►

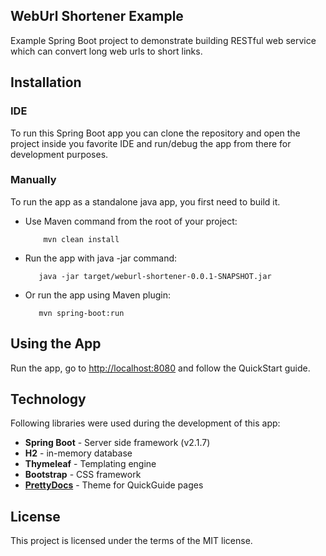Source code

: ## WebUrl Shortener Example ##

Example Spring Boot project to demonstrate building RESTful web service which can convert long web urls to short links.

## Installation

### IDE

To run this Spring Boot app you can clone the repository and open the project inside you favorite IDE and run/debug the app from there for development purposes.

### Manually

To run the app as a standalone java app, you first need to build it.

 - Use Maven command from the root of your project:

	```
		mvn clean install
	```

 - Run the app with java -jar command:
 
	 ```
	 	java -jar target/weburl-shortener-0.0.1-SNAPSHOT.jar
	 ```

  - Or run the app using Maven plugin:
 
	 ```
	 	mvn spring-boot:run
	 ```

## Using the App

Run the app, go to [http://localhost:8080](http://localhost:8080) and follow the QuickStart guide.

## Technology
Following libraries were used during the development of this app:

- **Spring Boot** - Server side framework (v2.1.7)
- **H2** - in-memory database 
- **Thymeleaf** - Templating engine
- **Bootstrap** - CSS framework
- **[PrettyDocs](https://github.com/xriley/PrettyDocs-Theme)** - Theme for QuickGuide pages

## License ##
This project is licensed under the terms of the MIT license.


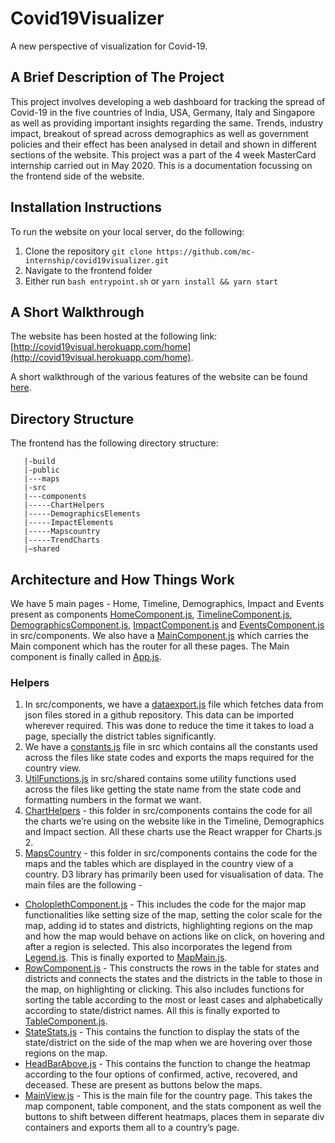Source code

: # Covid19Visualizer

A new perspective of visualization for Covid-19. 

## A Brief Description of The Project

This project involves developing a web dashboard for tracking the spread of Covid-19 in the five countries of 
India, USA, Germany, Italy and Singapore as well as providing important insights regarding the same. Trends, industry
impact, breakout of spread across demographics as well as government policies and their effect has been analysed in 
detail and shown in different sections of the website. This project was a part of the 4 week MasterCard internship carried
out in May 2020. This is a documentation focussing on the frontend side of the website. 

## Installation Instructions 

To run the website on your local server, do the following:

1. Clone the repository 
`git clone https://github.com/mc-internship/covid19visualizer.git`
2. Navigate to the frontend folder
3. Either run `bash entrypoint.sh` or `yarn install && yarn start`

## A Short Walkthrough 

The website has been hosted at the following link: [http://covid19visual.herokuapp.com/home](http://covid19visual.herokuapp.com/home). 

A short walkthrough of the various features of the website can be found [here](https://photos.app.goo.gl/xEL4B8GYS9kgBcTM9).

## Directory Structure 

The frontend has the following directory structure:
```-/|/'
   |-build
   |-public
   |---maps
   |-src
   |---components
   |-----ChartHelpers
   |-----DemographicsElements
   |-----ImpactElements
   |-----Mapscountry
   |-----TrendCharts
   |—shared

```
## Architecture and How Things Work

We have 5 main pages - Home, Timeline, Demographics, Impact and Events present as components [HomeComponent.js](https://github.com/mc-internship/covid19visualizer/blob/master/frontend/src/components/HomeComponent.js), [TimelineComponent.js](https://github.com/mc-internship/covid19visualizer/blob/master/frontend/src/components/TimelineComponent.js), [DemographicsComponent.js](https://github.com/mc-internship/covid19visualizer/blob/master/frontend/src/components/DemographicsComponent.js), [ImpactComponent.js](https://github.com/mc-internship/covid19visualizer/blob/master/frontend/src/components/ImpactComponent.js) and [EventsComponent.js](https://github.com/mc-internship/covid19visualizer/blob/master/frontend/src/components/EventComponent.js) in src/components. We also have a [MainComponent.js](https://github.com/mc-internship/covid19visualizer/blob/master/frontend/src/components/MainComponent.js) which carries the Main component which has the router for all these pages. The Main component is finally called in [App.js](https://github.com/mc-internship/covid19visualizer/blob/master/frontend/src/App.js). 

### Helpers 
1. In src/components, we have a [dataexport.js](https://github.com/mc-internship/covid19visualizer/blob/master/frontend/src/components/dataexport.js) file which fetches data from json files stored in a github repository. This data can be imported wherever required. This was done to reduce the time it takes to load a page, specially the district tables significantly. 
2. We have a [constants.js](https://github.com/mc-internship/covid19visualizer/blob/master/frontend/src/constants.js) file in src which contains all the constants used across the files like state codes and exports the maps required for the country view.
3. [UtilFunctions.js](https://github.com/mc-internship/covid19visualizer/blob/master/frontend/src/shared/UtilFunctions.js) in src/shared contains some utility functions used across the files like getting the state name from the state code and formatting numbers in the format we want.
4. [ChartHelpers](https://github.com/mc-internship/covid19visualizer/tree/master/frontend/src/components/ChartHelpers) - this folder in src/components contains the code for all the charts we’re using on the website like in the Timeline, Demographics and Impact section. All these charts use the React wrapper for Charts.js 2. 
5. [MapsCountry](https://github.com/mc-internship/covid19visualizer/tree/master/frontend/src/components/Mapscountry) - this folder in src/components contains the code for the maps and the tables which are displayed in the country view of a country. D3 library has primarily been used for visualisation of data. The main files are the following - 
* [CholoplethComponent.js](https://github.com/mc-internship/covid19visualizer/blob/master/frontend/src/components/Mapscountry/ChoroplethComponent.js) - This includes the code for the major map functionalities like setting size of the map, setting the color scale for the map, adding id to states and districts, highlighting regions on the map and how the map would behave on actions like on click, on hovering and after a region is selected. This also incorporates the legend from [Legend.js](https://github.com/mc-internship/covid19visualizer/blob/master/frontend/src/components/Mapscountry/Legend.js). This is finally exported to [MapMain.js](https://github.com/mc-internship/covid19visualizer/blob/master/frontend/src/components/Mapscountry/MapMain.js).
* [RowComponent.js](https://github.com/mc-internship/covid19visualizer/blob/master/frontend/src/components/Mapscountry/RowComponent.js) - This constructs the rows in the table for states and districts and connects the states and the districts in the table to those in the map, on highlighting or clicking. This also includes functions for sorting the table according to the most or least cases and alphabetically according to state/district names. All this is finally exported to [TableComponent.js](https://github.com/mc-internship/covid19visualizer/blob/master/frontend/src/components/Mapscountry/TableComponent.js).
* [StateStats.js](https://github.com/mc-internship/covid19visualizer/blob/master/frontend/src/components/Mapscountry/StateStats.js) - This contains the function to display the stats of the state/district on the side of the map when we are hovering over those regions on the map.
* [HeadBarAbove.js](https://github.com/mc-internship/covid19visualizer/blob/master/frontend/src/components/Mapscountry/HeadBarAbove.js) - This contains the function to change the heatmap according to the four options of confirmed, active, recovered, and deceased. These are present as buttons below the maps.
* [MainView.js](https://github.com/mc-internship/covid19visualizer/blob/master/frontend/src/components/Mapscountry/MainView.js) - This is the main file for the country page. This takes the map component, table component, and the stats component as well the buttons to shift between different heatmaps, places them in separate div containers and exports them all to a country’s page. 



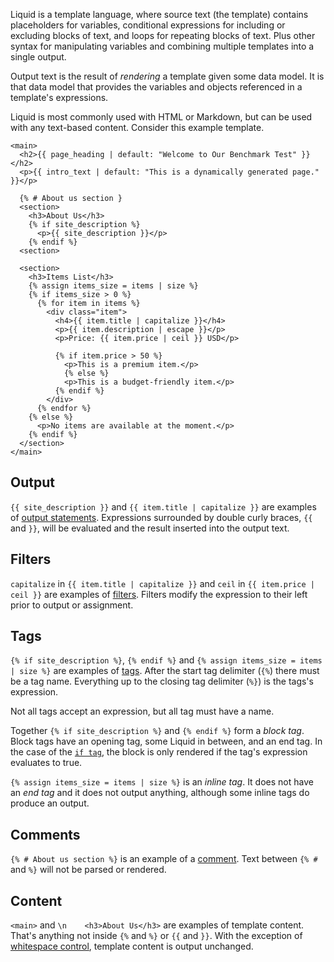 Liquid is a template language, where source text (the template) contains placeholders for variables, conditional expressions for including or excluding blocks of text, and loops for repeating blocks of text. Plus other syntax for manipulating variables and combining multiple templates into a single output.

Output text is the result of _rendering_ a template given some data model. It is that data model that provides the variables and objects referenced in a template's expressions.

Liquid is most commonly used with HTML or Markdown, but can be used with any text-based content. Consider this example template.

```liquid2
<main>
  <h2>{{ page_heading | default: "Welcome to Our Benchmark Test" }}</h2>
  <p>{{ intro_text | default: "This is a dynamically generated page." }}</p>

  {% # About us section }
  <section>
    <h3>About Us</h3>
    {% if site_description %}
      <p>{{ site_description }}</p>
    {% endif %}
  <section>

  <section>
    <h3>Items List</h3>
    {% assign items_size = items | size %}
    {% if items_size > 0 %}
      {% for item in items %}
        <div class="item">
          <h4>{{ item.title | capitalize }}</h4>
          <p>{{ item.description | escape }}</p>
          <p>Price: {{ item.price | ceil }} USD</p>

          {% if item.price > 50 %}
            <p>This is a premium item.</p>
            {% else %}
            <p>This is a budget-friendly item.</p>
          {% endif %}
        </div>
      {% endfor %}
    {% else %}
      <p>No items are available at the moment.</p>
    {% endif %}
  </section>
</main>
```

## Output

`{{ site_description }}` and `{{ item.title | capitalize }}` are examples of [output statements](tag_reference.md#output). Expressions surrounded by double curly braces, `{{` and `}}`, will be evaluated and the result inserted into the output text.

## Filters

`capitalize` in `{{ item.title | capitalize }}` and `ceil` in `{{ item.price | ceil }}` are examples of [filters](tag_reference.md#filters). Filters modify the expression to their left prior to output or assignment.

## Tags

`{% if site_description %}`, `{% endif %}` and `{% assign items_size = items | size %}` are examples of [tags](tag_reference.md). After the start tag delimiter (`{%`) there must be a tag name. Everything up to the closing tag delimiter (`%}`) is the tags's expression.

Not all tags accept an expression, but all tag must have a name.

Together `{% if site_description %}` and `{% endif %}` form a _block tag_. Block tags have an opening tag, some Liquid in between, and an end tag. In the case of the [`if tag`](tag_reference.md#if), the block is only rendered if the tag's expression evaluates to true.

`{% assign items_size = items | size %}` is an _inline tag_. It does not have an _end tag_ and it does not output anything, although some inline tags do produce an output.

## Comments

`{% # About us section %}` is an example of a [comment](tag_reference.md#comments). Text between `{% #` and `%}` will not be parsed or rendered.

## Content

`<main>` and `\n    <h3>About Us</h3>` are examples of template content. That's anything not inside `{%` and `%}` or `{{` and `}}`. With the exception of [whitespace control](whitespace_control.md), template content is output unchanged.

◄

— ACTIVITY —
Starting at the line containing "This project is" and finishing at the line containing "The website has", return those lines exactly as they appear above, without the pictures.

— SOLUTION TO THIS PROBLEM —
This project is licensed under the terms of the MIT license.


Source code

: # Covid19Visualizer

A new perspective of visualization for Covid-19. 

## A Brief Description of The Project

This project involves developing a web dashboard for tracking the spread of Covid-19 in the five countries of 
India, USA, Germany, Italy and Singapore as well as providing important insights regarding the same. Trends, industry
impact, breakout of spread across demographics as well as government policies and their effect has been analysed in 
detail and shown in different sections of the website. This project was a part of the 4 week MasterCard internship carried
out in May 2020. This is a documentation focussing on the frontend side of the website. 

## Installation Instructions 

To run the website on your local server, do the following:

1. Clone the repository 
`git clone https://github.com/mc-internship/covid19visualizer.git`
2. Navigate to the frontend folder
3. Either run `bash entrypoint.sh` or `yarn install && yarn start`

## A Short Walkthrough 

The website has been hosted at the following link: [http://covid19visual.herokuapp.com/home](http://covid19visual.herokuapp.com/home). 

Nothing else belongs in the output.